More recently, Owens added Zibby Books, a publishing house, to Zibby Media’s roster. The publishing house was started in July 2021, but the venture’s first book “My What If Year,” by Alisha Fernandez, was published in February 2023.
In honor of Andrea Dunlop’s book “Women are the Fiercest Creatures,” the second title to be published by Zibby Books which came out on March 7, a “Fierce Women Retreat” will be held at the Canoe Place Inn and Cottages in Hampton Bays from March 10 to 12.
“We’re going to have amazing conversations among a whole range of different women authors and also a writing seminar,” Owens explained in a recent interview. “It’s not only going to be interesting to hear the conversations, but there will be a lot of opportunities for connection, and ultimately, that’s what excites me about everything related to books — their ability to connect us in so many ways.”

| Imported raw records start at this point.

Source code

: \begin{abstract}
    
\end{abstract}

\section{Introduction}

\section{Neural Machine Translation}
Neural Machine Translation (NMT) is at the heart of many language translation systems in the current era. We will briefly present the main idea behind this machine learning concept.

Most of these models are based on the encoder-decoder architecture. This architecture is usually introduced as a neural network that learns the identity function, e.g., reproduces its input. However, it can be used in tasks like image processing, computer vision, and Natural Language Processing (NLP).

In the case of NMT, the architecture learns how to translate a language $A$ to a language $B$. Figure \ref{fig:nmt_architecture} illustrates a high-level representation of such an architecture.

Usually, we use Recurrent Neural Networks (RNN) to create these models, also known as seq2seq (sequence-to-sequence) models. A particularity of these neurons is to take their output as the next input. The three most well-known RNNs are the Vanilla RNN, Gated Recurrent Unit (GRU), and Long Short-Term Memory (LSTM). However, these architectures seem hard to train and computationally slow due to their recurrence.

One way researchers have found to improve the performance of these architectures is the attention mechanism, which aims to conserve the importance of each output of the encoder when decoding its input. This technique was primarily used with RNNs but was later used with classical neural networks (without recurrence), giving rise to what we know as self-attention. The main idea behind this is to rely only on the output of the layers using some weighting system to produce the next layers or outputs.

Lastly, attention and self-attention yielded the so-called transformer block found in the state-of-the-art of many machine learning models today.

Besides Dunlop, four additional authors were also invited to take part in the “Fierce Women Retreat” because Owens believes they are a good fit when talking about women empowerment. They include: Paulina Porizkova (model and wife of Ric O Ric Ocasek, the late, lead singer of the band The Cars) who is the author of “No Filter”; Katie Sise, author of “The Break”; Ann Garvin, author of “I thought You Said This Would Work”; and Leigh Abramson, author of “A Likely Story.” Throughout the weekend, the authors will speak on panels and give various talks. Massages and yoga classes will also be available to participants as part of the retreat.
In Dunlop’s new book “Women Are the Fiercest Creatures,” readers delve into the lives of three women who have been overlooked and manipulated by tech CEO Jake Sarnoff, a man with whom they have each had a romantic (and in some cases a business) relationship and who subsequently wrote them out of his successful company’s history.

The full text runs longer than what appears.